En l’espèce, les deux titres litigieux sont défaillants concernant les modalités de calcul de la créance en ses différents éléments. En effet, à la lecture de l’article 22-1 de la convention signée entre les parties, la redevance fixe annuelle a initialement été fixée à 40.000 euros, puis 60.000 euros, mais elle est révisée selon une clause de variation des tarifs appliquée à partir d’un indice K calculé en valeur juillet 2007. Ces stipulations impliquent un calcul réalisé à partir d’éléments qui ne sont pas exposés dans les titres exécutoires, qui ne comprennent aucune indication chiffrée.
En conséquence, et sans qu’il soit besoin d’examiner les moyens supplémentaires, les titres de recettes n° 5130 de la commune de, [Localité 3] d’un montant de 18.444,92 € et n° 5131 de la commune de, [Localité 3] d’un montant de 18.444,92 € seront annulés.
Sur la demande reconventionnelle en dommages et intérêts pour résistance abusive
Une action en justice n’est abusive que dans l’hypothèse d’une faute du demandeur.
L’exercice d’une action en justice constitue en principe un droit qui ne dégénère en abus pouvant donner naissance à une dette de dommages et intérêts que dans le cas de malice, de mauvaise foi ou d’erreur grossière équipollente au dol. Ainsi, l’exercice d’un droit peut constituer une faute lorsque le titulaire de ce droit en fait, à dessein de nuire, un usage préjudiciable à autrui.
La commune de, [Localité 3] sollicite, sur le fondement de l’article 1240 du code civil, à ce titre la somme de 10.000 euros.
Or, il résulte du sens même de la présente décision, qui fait droit aux demandes de la société, [1] DE MADAME, [J], que la demande de dommages et intérêts formulée ne peut qu’être rejetée.
Sur les demandes accessoires
La commune de, [Localité 3], qui succombe, sera condamnée aux dépens, avec distraction au profit de l’avocat qui en a fait la demande, ainsi qu’à verser à la SAS, [1] DE MADAME, [J] la somme de 1.500 euros au titre de l’article 700 du code de procédure civile.
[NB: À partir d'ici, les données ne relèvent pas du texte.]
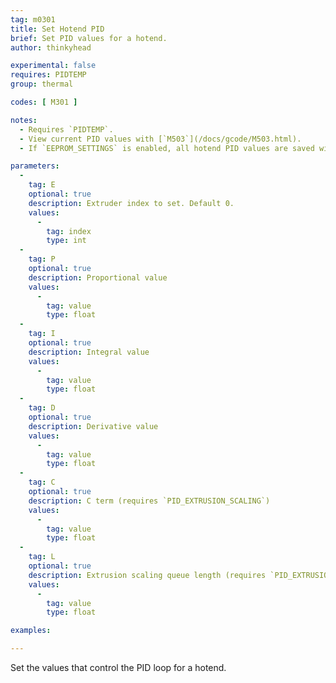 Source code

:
 ```yaml
---
tag: m0301
title: Set Hotend PID
brief: Set PID values for a hotend.
author: thinkyhead

experimental: false
requires: PIDTEMP
group: thermal

codes: [ M301 ]

notes:
  - Requires `PIDTEMP`.
  - View current PID values with [`M503`](/docs/gcode/M503.html).
  - If `EEPROM_SETTINGS` is enabled, all hotend PID values are saved with [`M500`](/docs/gcode/M500.html), loaded with [`M501`](/docs/gcode/M501.html), and reset with [`M502`](/docs/gcode/M502.html).

parameters:
  -
    tag: E
    optional: true
    description: Extruder index to set. Default 0.
    values:
      -
        tag: index
        type: int
  -
    tag: P
    optional: true
    description: Proportional value
    values:
      -
        tag: value
        type: float
  -
    tag: I
    optional: true
    description: Integral value
    values:
      -
        tag: value
        type: float
  -
    tag: D
    optional: true
    description: Derivative value
    values:
      -
        tag: value
        type: float
  -
    tag: C
    optional: true
    description: C term (requires `PID_EXTRUSION_SCALING`)
    values:
      -
        tag: value
        type: float
  -
    tag: L
    optional: true
    description: Extrusion scaling queue length (requires `PID_EXTRUSION_SCALING`)
    values:
      -
        tag: value
        type: float

examples:

---
```


Set the values that control the PID loop for a hotend.
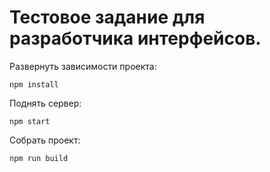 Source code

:# Тестовое задание для разработчика интерфейсов.
Развернуть зависимости проекта:
```
npm install
```
Поднять сервер:
```
npm start
```
Собрать проект:
```
npm run build 
```
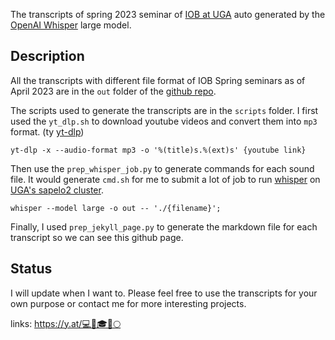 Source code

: 
The transcripts of spring 2023 seminar of [IOB at UGA](https://www.youtube.com/@InstituteOfBioinformaticsUGA) auto generated by the [OpenAI Whisper](https://github.com/openai/whisper) large model.

## Description

All the transcripts with different file format of IOB Spring seminars as of April 2023 are in the `out` folder of the [github repo](https://github.com/ChenHsieh/IOB_seminar_transcript).

The scripts used to generate the transcripts are in the `scripts` folder. I first used the `yt_dlp.sh` to download youtube videos and convert them into `mp3` format. (ty [yt-dlp](https://github.com/yt-dlp/yt-dlp))

```
yt-dlp -x --audio-format mp3 -o '%(title)s.%(ext)s' {youtube link}
```

Then use the `prep_whisper_job.py` to generate commands for each sound file. It would generate `cmd.sh` for me to submit a lot of job to run [whisper](https://github.com/openai/whisper) on [UGA's sapelo2 cluster](https://wiki.gacrc.uga.edu/wiki/Running_Jobs_on_Sapelo2#Batch_partitions_.28queues.29_defined_on_the_Sapelo2).

```
whisper --model large -o out -- './{filename}';
```

Finally, I used `prep_jekyll_page.py` to generate the markdown file for each transcript so we can see this github page.

## Status

I will update when I want to. Please feel free to use the transcripts for your own purpose or contact me for more interesting projects. 

links: https://y.at/💻🌲🎓🚀🌕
Il convient de rappeler qu’aux termes de l’article 514 du code de procédure civile, le jugement est exécutoire à titre provisoire.
PAR CES MOTIFS
Le Tribunal, statuant publiquement, par jugement mis à disposition au greffe, contradictoire et en premier ressort,
Prononce l’annulation des titres de recettes n° 5130 et n° 5131 émis par la commune de, [Localité 3] d’un montant de 18.444,92 € chacun, à l’encontre de la SAS, [1] DE MADAME, [J] ;
Déboute la commune de, [Localité 3] de l’ensemble de ses demandes ;
Condamne la commune de, [Localité 3] à payer à la SAS, [1] DE MADAME, [J] la somme de 1.500 euros au titre de l’article 700 du code de procédure civile ;
Condamne la commune de, [Localité 3] aux dépens, avec distraction au profit de l’avocat qui en a fait la demande ;
Rappelle que la présente décision est exécutoire à titre provisoire en application des dispositions de l’article 514 du code de procédure civile.
Ainsi fait et rendu le TRENTE MARS DEUX MIL VINGT SIX, par Sandrine LABROT, Vice-Présidente, assistée de Tiphaine MONTAUBAN, Greffière, lesquelles ont signé la minute du présent Jugement.